This authorial entanglement challenges the assumptions of a nominal, uncomplicated author and a homogenous photo-literary project. Thus, it is impossible to attribute a single “photographer” to this collection; indeed there is a pervasive sense that the family members each felt involved in the photographic event. Co-authorship of the photographs is exemplified in Beinecke MS. 6717: this eleven-page notebook is composed in both Fanny’s hand and Stevenson’s, with hers appearing always on the left opposite her husband’s. Fanny provides the captions, in alphabetical order, for approximately two hundred photographs, while Stevenson’s notes suggest on which pages, in an unknown manuscript, these photographs should appear. In addition to photographic captions, Fanny assigns each photograph a letter—either A, B or C—and a number. Cross-referencing this MS. with the albums reveals that A corresponds with LSH 149/91, B with LSH 151/91 and C with LSH 153/91. Fanny’s index of photographs, which were to be possibly published alongside her husband’s text, suggests that the albums were being used as functional—as opposed to display—archival objects.
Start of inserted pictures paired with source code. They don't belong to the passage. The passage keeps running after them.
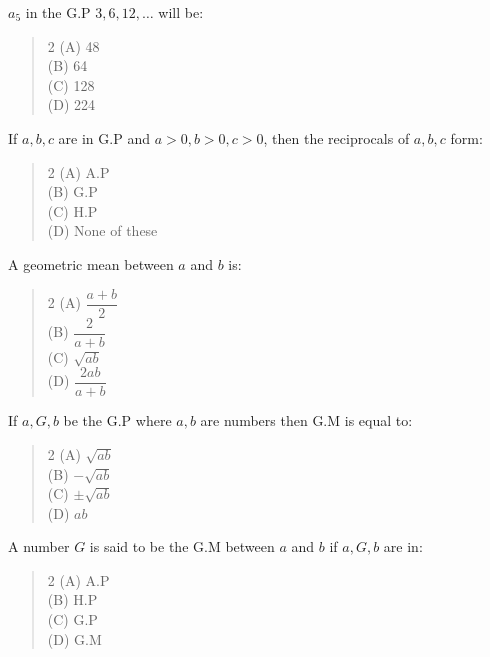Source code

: \documentclass[11pt,a4paper]{article}
\begin{document}
\begin{mcqlist}
\item $a_5$ in the G.P $3,6,12,\ldots$ will be:
\begin{quote}\begin{multicols}{2}
\noindent (A) 48 \\
(B) 64 \\
(C) 128 \\
(D) 224
\end{multicols}\end{quote}

\item If $a,b,c$ are in G.P and $a>0,b>0,c>0$, then the reciprocals of $a,b,c$ form:
\begin{quote}\begin{multicols}{2}
\noindent (A) A.P \\
(B) G.P \\
(C) H.P \\
(D) None of these
\end{multicols}\end{quote}

\item A geometric mean between $a$ and $b$ is:
\begin{quote}\begin{multicols}{2}
\noindent (A) $\dfrac{a+b}{2}$ \\
(B) $\dfrac{2}{a+b}$ \\
(C) $\sqrt{ab}$ \\
(D) $\dfrac{2ab}{a+b}$
\end{multicols}\end{quote}

\item If $a,G,b$ be the G.P where $a,b$ are numbers then G.M is equal to:
\begin{quote}\begin{multicols}{2}
\noindent (A) $\sqrt{ab}$ \\
(B) $-\sqrt{ab}$ \\
(C) $\pm\sqrt{ab}$ \\
(D) $ab$
\end{multicols}\end{quote}

\item A number $G$ is said to be the G.M between $a$ and $b$ if $a,G,b$ are in:
\begin{quote}\begin{multicols}{2}
\noindent (A) A.P \\
(B) H.P \\
(C) G.P \\
(D) G.M
\end{multicols}\end{quote}


\end{mcqlist}
\end{document}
Roslyn Jolly, Heather Waldroup and Gordon Hirsch note that Osbourne was the primary photographer—“Osbourne took on the role of photographer for the Stevenson party”[33] – without ever labeling him as the “author” of the photographs; this position echoes a palpable reluctance to affirm that the photographs were not produced by a sole member of the family. The desire to hypothesize who took which photographs is understandable, but as critics of a fragmentary photographic record we must confront the fact that a single “photographer” is likely impossible to identify. This urge to identify a photographic author is clear on ibase: while entire album pages confidently proclaim that their “maker” is “Osbourne, Lloyd”, others fall back upon the label “unknown”. The ambivalence creates unnecessary confusion; if Osbourne is supposedly the camera’s operator, then why not attribute all of the photographs to him? In any case, such speculation leads to an impasse, and results, rather, in a shared sense of ignorance and bewilderment. While it may be unsettling to have to deal with texts whose “maker” remains “unknown”, it is far more productive and compelling to embrace the inextricable and intangible presence of co-authors.
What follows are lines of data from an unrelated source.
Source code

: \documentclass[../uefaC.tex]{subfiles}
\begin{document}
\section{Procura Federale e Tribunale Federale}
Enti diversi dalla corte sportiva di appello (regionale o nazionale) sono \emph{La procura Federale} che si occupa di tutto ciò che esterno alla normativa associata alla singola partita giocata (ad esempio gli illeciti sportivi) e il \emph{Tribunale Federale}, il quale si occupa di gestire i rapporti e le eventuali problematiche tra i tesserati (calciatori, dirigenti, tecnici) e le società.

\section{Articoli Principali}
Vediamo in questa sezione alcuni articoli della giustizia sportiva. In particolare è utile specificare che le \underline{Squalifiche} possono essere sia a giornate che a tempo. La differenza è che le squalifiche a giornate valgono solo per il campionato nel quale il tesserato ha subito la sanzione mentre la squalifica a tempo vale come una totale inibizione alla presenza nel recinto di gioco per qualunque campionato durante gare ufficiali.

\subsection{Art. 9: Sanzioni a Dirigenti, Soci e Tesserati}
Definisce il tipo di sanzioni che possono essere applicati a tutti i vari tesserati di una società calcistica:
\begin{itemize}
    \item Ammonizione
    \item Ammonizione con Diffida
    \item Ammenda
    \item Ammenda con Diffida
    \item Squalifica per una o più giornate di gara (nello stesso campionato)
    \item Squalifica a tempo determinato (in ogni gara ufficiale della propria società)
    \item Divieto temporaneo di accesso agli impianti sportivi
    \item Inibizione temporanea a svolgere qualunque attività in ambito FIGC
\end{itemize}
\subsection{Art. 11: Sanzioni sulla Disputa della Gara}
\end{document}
Despite the fact that Stevenson’s intended book does not exist, critics continue to be drawn to its surrogate, In the South Seas (1896) and approach this work from various angles, for example studies have examined it in light of the emergent science of evolutionary anthropology, travel writing, and as a textual response to the Pacific colonial world. While these perspectives have produced several important book-length studies, a serious lacuna persists: Colvin’s edition was conceived and published without photographs. Thus, what is systematically overlooked in scholarship about In the South Seas is that Stevenson’s “Big Book” was supposed to have been published with the photographs he was concurrently producing with his step-son Lloyd Osbourne during their travels. In the aftermath of Stevenson’s abandonment of his photo-literary project, the four photograph albums—comprising 604 images—became a completely marginalized collection.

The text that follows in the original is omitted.